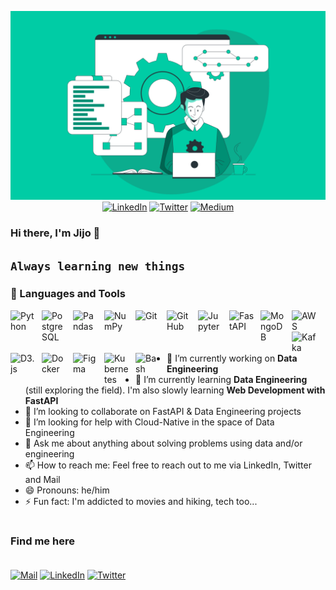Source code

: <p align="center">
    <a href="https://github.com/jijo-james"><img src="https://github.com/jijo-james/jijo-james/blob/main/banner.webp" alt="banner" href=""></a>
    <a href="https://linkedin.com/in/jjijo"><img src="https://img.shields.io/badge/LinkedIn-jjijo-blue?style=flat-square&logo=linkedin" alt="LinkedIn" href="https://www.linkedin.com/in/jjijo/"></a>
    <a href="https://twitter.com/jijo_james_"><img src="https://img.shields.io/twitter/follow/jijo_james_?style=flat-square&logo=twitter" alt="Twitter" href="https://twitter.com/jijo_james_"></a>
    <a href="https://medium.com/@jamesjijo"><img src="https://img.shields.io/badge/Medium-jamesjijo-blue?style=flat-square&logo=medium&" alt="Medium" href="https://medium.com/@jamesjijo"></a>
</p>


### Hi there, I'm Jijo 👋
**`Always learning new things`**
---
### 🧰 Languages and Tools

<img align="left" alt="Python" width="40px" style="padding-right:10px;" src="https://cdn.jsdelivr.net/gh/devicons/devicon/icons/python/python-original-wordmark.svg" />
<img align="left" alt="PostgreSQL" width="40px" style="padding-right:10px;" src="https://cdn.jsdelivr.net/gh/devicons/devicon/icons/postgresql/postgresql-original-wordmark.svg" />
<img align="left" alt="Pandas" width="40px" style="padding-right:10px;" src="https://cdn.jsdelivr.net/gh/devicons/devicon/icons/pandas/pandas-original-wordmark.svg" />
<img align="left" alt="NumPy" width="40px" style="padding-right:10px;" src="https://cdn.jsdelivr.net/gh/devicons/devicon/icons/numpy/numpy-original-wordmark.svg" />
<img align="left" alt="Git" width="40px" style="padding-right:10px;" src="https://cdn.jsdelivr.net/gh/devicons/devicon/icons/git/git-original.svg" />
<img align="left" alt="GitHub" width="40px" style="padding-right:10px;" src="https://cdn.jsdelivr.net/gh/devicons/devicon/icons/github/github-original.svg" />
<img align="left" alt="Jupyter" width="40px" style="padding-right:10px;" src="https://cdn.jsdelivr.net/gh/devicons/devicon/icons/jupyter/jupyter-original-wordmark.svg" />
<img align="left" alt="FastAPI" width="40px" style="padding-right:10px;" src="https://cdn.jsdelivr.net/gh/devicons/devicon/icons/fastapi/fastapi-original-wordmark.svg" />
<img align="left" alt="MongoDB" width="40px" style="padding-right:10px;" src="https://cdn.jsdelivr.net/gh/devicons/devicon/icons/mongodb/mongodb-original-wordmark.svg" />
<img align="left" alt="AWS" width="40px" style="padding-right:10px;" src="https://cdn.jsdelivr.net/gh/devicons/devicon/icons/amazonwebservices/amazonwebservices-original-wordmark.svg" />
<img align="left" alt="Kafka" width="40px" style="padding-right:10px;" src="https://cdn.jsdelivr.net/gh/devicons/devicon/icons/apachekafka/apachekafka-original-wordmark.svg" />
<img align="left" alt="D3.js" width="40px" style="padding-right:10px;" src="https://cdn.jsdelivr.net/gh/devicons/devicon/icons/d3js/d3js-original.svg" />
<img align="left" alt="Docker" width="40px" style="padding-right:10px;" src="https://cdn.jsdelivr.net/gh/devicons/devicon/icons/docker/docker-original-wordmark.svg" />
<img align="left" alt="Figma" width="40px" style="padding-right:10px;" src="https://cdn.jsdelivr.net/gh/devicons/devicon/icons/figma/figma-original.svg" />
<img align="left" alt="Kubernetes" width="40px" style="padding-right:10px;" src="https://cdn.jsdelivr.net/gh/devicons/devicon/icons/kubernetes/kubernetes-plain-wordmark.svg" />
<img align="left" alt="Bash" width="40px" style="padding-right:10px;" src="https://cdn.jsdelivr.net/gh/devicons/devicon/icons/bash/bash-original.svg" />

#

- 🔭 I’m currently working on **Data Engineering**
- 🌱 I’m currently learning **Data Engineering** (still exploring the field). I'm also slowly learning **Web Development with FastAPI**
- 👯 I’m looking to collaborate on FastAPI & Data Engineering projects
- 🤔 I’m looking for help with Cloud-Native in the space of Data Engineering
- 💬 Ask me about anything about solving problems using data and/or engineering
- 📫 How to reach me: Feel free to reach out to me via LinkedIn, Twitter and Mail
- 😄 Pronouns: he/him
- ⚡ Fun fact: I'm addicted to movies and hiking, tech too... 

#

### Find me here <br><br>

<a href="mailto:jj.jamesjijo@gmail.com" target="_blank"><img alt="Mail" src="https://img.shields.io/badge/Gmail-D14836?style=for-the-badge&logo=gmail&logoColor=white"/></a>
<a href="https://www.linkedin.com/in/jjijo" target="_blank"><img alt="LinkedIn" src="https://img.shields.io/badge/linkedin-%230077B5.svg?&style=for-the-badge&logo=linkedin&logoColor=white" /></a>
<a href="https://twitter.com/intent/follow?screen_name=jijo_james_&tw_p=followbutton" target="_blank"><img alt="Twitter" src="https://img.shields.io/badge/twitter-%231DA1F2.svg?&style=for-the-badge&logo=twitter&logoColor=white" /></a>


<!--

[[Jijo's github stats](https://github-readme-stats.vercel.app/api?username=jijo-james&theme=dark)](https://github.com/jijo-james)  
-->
...
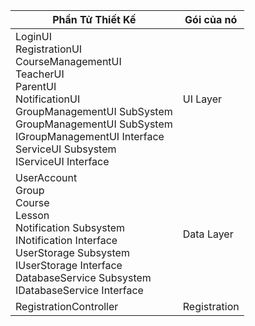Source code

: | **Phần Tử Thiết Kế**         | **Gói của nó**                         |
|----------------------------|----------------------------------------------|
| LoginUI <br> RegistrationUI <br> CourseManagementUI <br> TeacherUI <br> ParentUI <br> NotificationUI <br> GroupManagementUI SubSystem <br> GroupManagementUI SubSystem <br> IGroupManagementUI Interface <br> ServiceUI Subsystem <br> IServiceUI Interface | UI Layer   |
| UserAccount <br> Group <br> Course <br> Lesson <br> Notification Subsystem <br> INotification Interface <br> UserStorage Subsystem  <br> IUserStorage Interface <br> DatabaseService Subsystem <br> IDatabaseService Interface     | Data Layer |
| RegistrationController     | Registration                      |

PROMPT: For the listing above, state how many lines include the word "follow", and give only the number.

TASK ANSWER: 2